São boas notícias para os países em desenvolvimento. Os SWFs contribuirão para ampliar os investimentos em renda variável, injetando capital em empresas locais e projetos em países emergentes. Os fundos desenvolvem carteiras de longo prazo e, portanto, contribuirão para reduzir a volatilidade, por estarem menos sujeitos às limitações da necessidade de retornos mais imediatos nos investimentos e ganhos de curto prazo, que são regra na vida dos gestores tradicionais de recursos do Ocidente. Ainda mais interessante, em função de seus poderes e objetivos, tendem a voltar-se a investimentos mais seguros e retornos de longo prazo. Por ironia, isso as havia levado a investir a maior parte de seus recursos em países da OCDE, quando as necessidades de infra-estrutura e questões de distribuição de carteira indicam que eles se beneficiariam se estendendo mais à África, Ásia e América Latina.

Isso também poderia ser uma boa notícia para o continente e proporcionar uma inesperada ajuda para que se alcancem os Objetivos de Desenvolvimento do Milênio. Caso os fundos de desenvolvimento soberanos optem por alocar, digamos, 10% de suas carteiras em outras economias emergentes e em desenvolvimento nos próximos dez anos, isso poderia gerar entradas espetaculares de US$ 1,4 trilhão, ou, em outras palavras, uma quantia anual superior à que os países da OCDE direcionam em programas de auxílio para economias em desenvolvimento.
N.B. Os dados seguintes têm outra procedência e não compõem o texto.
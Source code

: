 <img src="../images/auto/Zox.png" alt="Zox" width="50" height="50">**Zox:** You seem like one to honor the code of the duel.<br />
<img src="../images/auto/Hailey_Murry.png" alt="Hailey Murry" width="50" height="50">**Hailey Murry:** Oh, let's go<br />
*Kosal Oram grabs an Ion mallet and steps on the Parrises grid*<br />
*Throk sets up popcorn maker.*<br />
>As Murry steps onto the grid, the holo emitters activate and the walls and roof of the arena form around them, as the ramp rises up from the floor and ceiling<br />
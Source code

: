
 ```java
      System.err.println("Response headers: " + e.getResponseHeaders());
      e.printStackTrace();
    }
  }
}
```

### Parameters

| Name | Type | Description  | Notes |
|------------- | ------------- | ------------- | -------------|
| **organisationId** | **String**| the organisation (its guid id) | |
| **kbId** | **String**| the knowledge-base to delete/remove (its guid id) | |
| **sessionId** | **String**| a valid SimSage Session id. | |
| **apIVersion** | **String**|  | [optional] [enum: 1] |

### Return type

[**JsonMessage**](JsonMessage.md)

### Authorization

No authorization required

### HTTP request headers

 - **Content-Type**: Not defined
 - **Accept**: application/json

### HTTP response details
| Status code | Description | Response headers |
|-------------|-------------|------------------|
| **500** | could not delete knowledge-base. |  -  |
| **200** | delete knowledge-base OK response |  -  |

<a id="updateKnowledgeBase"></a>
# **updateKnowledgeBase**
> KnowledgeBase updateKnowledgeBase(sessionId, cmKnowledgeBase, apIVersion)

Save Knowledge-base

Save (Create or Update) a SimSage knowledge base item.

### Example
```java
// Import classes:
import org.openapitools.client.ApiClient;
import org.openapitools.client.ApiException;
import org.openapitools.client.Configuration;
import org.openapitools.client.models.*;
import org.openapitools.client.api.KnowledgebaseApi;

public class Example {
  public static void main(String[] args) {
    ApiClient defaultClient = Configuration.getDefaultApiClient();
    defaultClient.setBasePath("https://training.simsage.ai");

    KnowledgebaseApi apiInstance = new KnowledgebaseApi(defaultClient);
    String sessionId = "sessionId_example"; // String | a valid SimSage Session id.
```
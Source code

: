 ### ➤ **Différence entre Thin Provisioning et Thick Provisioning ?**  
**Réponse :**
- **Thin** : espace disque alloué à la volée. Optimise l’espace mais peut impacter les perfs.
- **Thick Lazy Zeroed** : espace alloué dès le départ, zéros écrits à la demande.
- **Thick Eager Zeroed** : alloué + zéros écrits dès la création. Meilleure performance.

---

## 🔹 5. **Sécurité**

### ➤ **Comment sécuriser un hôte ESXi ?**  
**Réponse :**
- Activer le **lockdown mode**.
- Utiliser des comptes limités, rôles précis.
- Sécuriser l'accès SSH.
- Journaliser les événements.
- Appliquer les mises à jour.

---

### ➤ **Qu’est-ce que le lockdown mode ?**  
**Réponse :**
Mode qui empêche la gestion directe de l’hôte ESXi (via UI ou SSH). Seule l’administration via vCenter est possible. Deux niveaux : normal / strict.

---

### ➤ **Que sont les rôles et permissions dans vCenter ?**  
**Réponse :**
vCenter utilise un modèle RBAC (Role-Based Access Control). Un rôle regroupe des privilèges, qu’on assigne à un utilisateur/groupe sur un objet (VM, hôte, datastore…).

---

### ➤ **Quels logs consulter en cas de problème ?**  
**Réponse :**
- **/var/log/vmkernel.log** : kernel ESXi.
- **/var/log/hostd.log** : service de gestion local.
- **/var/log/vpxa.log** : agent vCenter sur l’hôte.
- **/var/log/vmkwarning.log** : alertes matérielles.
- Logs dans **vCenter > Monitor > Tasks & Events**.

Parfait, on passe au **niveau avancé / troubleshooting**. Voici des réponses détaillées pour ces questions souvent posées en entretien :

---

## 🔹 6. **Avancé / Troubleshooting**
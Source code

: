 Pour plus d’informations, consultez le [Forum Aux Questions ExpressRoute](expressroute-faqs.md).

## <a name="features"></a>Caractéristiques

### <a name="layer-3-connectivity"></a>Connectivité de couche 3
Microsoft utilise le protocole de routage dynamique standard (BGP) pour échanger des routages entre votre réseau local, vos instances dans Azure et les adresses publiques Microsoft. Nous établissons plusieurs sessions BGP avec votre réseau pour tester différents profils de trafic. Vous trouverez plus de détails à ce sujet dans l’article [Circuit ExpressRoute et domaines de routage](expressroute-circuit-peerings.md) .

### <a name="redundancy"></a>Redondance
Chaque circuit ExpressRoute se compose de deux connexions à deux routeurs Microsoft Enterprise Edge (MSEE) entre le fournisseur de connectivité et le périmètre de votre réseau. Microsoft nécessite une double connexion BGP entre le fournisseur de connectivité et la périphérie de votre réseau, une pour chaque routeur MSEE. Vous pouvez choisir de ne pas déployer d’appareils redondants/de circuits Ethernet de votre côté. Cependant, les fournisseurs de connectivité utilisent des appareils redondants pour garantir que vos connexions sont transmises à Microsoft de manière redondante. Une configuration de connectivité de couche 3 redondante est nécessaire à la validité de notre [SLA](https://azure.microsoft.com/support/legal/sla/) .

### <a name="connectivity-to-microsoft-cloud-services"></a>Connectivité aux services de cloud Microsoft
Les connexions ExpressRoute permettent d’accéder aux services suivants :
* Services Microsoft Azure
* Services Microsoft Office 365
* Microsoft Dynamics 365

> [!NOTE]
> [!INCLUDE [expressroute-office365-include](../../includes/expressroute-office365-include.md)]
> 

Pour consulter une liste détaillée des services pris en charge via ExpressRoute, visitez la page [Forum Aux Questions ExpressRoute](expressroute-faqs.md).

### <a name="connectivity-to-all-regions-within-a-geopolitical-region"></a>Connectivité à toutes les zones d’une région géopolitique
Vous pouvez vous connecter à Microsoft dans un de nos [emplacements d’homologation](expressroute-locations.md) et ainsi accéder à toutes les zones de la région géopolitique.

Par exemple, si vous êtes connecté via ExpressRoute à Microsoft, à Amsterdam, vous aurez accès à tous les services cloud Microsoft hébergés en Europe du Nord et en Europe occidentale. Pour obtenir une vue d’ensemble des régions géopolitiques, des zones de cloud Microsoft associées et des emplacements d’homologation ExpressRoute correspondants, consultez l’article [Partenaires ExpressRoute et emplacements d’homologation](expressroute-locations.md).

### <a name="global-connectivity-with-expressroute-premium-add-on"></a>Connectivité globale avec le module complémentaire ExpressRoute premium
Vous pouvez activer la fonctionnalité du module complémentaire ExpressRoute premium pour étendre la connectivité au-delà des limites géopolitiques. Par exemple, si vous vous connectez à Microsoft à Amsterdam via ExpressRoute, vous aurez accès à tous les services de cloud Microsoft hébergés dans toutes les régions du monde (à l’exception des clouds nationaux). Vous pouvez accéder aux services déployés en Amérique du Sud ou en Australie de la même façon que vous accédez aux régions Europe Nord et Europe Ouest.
Para todos os doadores interessados em contribuir para que se obtenha o desenvolvimento, sua emergência poderia, portanto, ser uma bênção disfarçada e estes fundos também poderiam tornar-se possíveis sócios no desenvolvimento financeiro.

Javier Santiso é diretor e economista-chefe de Desenvolvimento no Centro de Desenvolvimento da OCDE.